I am the father of a recently out 18-year-old gay boy. Here's the problem: My son is in a relationship with a 31-year-old guy. I'm not OK with that. Yes, my son is a legal adult at 18 and can make his own decisions, but he's also still in high school. His mother argues that in order to be supportive, we can't object to this relationship. I don't think this is a gay versus straight objection. If I had an 18-year-old heterosexual daughter who was in a relationship with a 31-year-old man, I would have exactly the same concerns and objections. Beyond that, even if I can establish that it's OK to have an objection, or to feel the need to take some action to be supportive for my son, I don't know what I can or should do. What say you, oh wise one?
One Concerned Dad
Your wife is wrong.
Homophobic parents are bad for gay kids. But "supportive" parents who let their gay kids get away with murder — supportive parents who stop parenting their gay kids because they worry about seeming homophobic if they object to lousy gay boyfriends, choices, apparel, etc. — aren't doing their gay kids any favors, either. Your son, despite what he might tell you, needs his parents to advise him, meddle in his affairs, even object and interfere.

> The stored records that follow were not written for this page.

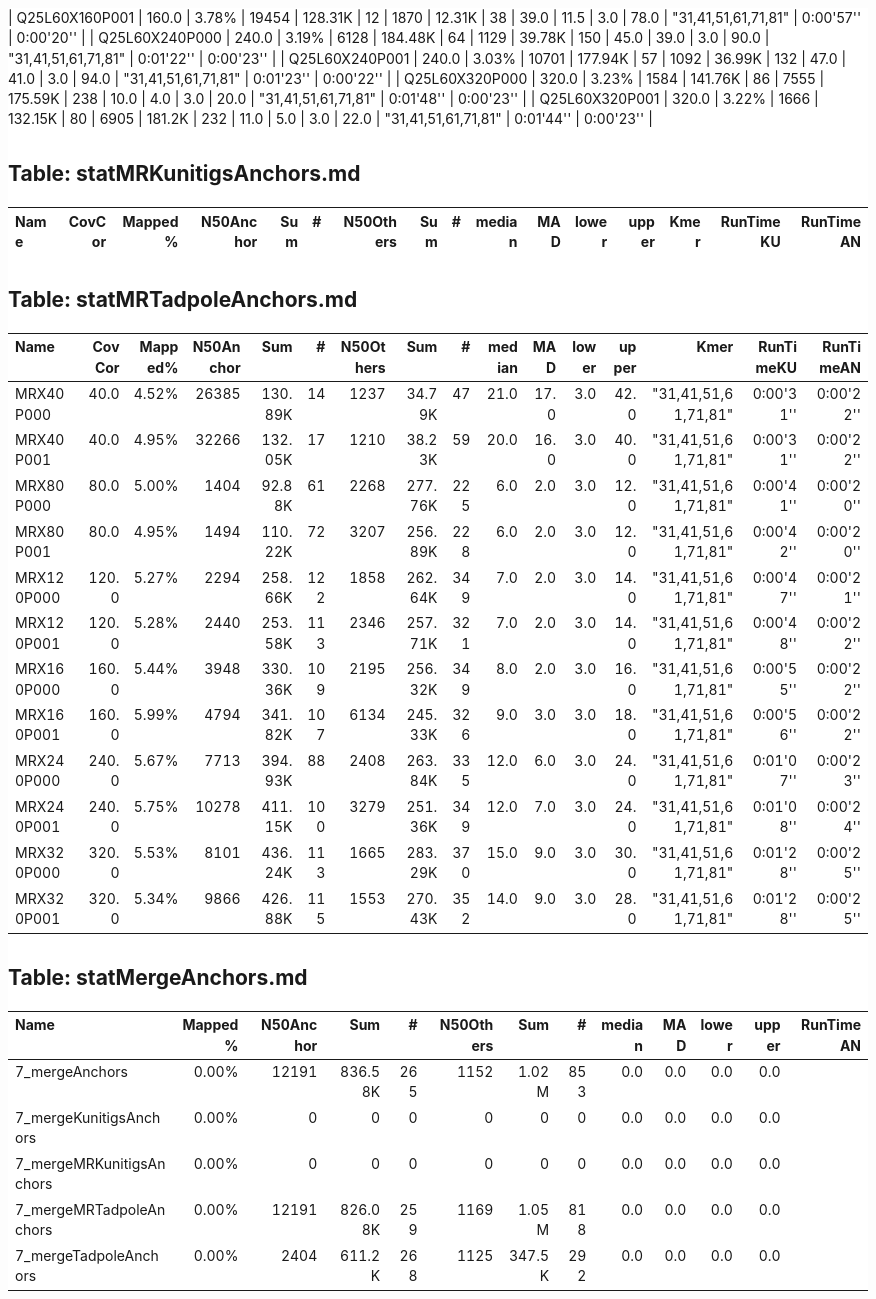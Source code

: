 | Q25L60X160P001 | 160.0 | 3.78% | 19454 | 128.31K | 12 | 1870 | 12.31K | 38 | 39.0 | 11.5 | 3.0 | 78.0 | "31,41,51,61,71,81" | 0:00'57'' | 0:00'20'' |
| Q25L60X240P000 | 240.0 | 3.19% | 6128 | 184.48K | 64 | 1129 | 39.78K | 150 | 45.0 | 39.0 | 3.0 | 90.0 | "31,41,51,61,71,81" | 0:01'22'' | 0:00'23'' |
| Q25L60X240P001 | 240.0 | 3.03% | 10701 | 177.94K | 57 | 1092 | 36.99K | 132 | 47.0 | 41.0 | 3.0 | 94.0 | "31,41,51,61,71,81" | 0:01'23'' | 0:00'22'' |
| Q25L60X320P000 | 320.0 | 3.23% | 1584 | 141.76K | 86 | 7555 | 175.59K | 238 | 10.0 | 4.0 | 3.0 | 20.0 | "31,41,51,61,71,81" | 0:01'48'' | 0:00'23'' |
| Q25L60X320P001 | 320.0 | 3.22% | 1666 | 132.15K | 80 | 6905 | 181.2K | 232 | 11.0 | 5.0 | 3.0 | 22.0 | "31,41,51,61,71,81" | 0:01'44'' | 0:00'23'' |

## Table: statMRKunitigsAnchors.md

| Name | CovCor | Mapped% | N50Anchor | Sum | # | N50Others | Sum | # | median | MAD | lower | upper | Kmer | RunTimeKU | RunTimeAN |
|:--|--:|--:|--:|--:|--:|--:|--:|--:|--:|--:|--:|--:|--:|--:|--:|

## Table: statMRTadpoleAnchors.md

| Name | CovCor | Mapped% | N50Anchor | Sum | # | N50Others | Sum | # | median | MAD | lower | upper | Kmer | RunTimeKU | RunTimeAN |
|:--|--:|--:|--:|--:|--:|--:|--:|--:|--:|--:|--:|--:|--:|--:|--:|
| MRX40P000 | 40.0 | 4.52% | 26385 | 130.89K | 14 | 1237 | 34.79K | 47 | 21.0 | 17.0 | 3.0 | 42.0 | "31,41,51,61,71,81" | 0:00'31'' | 0:00'22'' |
| MRX40P001 | 40.0 | 4.95% | 32266 | 132.05K | 17 | 1210 | 38.23K | 59 | 20.0 | 16.0 | 3.0 | 40.0 | "31,41,51,61,71,81" | 0:00'31'' | 0:00'22'' |
| MRX80P000 | 80.0 | 5.00% | 1404 | 92.88K | 61 | 2268 | 277.76K | 225 | 6.0 | 2.0 | 3.0 | 12.0 | "31,41,51,61,71,81" | 0:00'41'' | 0:00'20'' |
| MRX80P001 | 80.0 | 4.95% | 1494 | 110.22K | 72 | 3207 | 256.89K | 228 | 6.0 | 2.0 | 3.0 | 12.0 | "31,41,51,61,71,81" | 0:00'42'' | 0:00'20'' |
| MRX120P000 | 120.0 | 5.27% | 2294 | 258.66K | 122 | 1858 | 262.64K | 349 | 7.0 | 2.0 | 3.0 | 14.0 | "31,41,51,61,71,81" | 0:00'47'' | 0:00'21'' |
| MRX120P001 | 120.0 | 5.28% | 2440 | 253.58K | 113 | 2346 | 257.71K | 321 | 7.0 | 2.0 | 3.0 | 14.0 | "31,41,51,61,71,81" | 0:00'48'' | 0:00'22'' |
| MRX160P000 | 160.0 | 5.44% | 3948 | 330.36K | 109 | 2195 | 256.32K | 349 | 8.0 | 2.0 | 3.0 | 16.0 | "31,41,51,61,71,81" | 0:00'55'' | 0:00'22'' |
| MRX160P001 | 160.0 | 5.99% | 4794 | 341.82K | 107 | 6134 | 245.33K | 326 | 9.0 | 3.0 | 3.0 | 18.0 | "31,41,51,61,71,81" | 0:00'56'' | 0:00'22'' |
| MRX240P000 | 240.0 | 5.67% | 7713 | 394.93K | 88 | 2408 | 263.84K | 335 | 12.0 | 6.0 | 3.0 | 24.0 | "31,41,51,61,71,81" | 0:01'07'' | 0:00'23'' |
| MRX240P001 | 240.0 | 5.75% | 10278 | 411.15K | 100 | 3279 | 251.36K | 349 | 12.0 | 7.0 | 3.0 | 24.0 | "31,41,51,61,71,81" | 0:01'08'' | 0:00'24'' |
| MRX320P000 | 320.0 | 5.53% | 8101 | 436.24K | 113 | 1665 | 283.29K | 370 | 15.0 | 9.0 | 3.0 | 30.0 | "31,41,51,61,71,81" | 0:01'28'' | 0:00'25'' |
| MRX320P001 | 320.0 | 5.34% | 9866 | 426.88K | 115 | 1553 | 270.43K | 352 | 14.0 | 9.0 | 3.0 | 28.0 | "31,41,51,61,71,81" | 0:01'28'' | 0:00'25'' |

## Table: statMergeAnchors.md

| Name | Mapped% | N50Anchor | Sum | # | N50Others | Sum | # | median | MAD | lower | upper | RunTimeAN |
|:--|--:|--:|--:|--:|--:|--:|--:|--:|--:|--:|--:|--:|
| 7_mergeAnchors | 0.00% | 12191 | 836.58K | 265 | 1152 | 1.02M | 853 | 0.0 | 0.0 | 0.0 | 0.0 |  |
| 7_mergeKunitigsAnchors | 0.00% | 0 | 0 | 0 | 0 | 0 | 0 | 0.0 | 0.0 | 0.0 | 0.0 |  |
| 7_mergeMRKunitigsAnchors | 0.00% | 0 | 0 | 0 | 0 | 0 | 0 | 0.0 | 0.0 | 0.0 | 0.0 |  |
| 7_mergeMRTadpoleAnchors | 0.00% | 12191 | 826.08K | 259 | 1169 | 1.05M | 818 | 0.0 | 0.0 | 0.0 | 0.0 |  |
| 7_mergeTadpoleAnchors | 0.00% | 2404 | 611.2K | 268 | 1125 | 347.5K | 292 | 0.0 | 0.0 | 0.0 | 0.0 |  |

Here's what I would do if I were in your shoes, OCD — I would take my son's 31-year-old boyfriend out for a beer and ask him a lot of pointed questions: How did you meet my son? Are you having sex with my son? Are you using condoms? What is your HIV status? How old was your last boyfriend? And, finally, do you realize that I will tear you gay limb from gay limb if you hurt my gay kid?
As for your son, OCD, tell him that you realize gay guys his age sometimes date older men because there aren't a lot of boys his own age to choose from. (If you didn't already know that, now you do.) And tell your son that this gay dude you know — that would be me, OCD — told you that something's usually wrong when a 31-year-old is dating a teenager. Something's usually wrong with the 31-year-old. There are exceptions, of course, and maybe his boyfriend is exceptional — maybe he's not a jerk who pursues naive boys because gay men his own age can see through his shit — but the simple fact of his age requires that he be subjected to a higher degree of scrutiny than a first boyfriend who was closer to your son's own age.
Finally, OCD, tell your son that you know he's an adult and free to date whomever he wants. But you're his dad and he has to hear you out — whether he wants to or not.
My 13-year-old nephew, who is straight, was in a play last year. It was a very positive experience. The only problem is one of the theater group's fans, who is 50 and gay, befriended my sister and seems to be fixated on my nephew: He posts to my nephew's Facebook page, he's constantly asking my sister to allow my nephew to spend the night at his apartment, etc. I would like you to weigh in on this situation, Dan. Other family members share my suspicions, but we're afraid to say anything to my sister because she has a temper. Should I go ahead and tell my sister and brother-in-law that I think the guy is attracted to my nephew?
A Worried Aunt
Thanksgiving, 2019: "I'm so sorry you got raped when you were 13. I thought something was off about that guy. But I didn't say anything at the time because I was afraid your mom would yell at me. So, um, pass the yams?"
Unless you're looking forward to making an apology like that after your nephew confronts his whole family for failing to protect him when he was a child, AWA, you should speak the fuck up. Talk to your sister, temper be damned, and talk to your nephew, too. Your sister could be color-blind in addition to being an angerbomb — prone to rages and incapable of seeing red flags — and it's possible that your nephew already told his mother that this man makes him uncomfortable and got yelled at himself.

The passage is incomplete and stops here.